Collected data:
::::::::

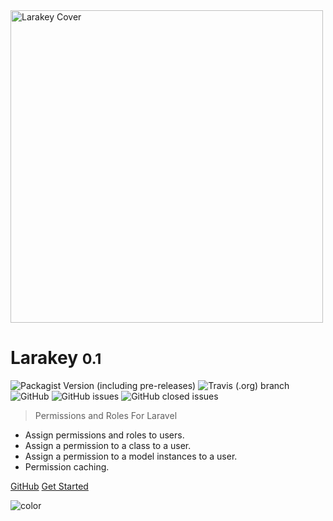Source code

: <img src="https://raw.githubusercontent.com/oslllo/larakey/master/docs/images/cover.png" alt="Larakey Cover" width="500" height="auto"/>

# Larakey <small>0.1</small>

![Packagist Version (including pre-releases)](https://img.shields.io/packagist/v/oslllo/larakey?include_prereleases)
![Travis (.org) branch](https://img.shields.io/travis/oslllo/larakey/master?label=Travis%20CI)
![GitHub](https://img.shields.io/github/license/Oslllo/larakey)
![GitHub issues](https://img.shields.io/github/issues/Oslllo/larakey)
![GitHub closed issues](https://img.shields.io/github/issues-closed/Oslllo/larakey)

> Permissions and Roles For Laravel

- Assign permissions and roles to users.
- Assign a permission to a class to a user.
- Assign a permission to a model instances to a user.
- Permission caching.

[GitHub](https://github.com/oslllo/larakey/)
[Get Started](/introduction)

<!-- background color -->

![color](#fff)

::::::::

Requirement:
Locate "- Assign a permission to a class to a user." in the data above. Then repeat, exactly, its line and each line after it through the last, adding nothing.

Result:
- Assign a permission to a class to a user.
- Assign a permission to a model instances to a user.
- Permission caching.

[GitHub](https://github.com/oslllo/larakey/)
[Get Started](/introduction)

<!-- background color -->

![color](#fff)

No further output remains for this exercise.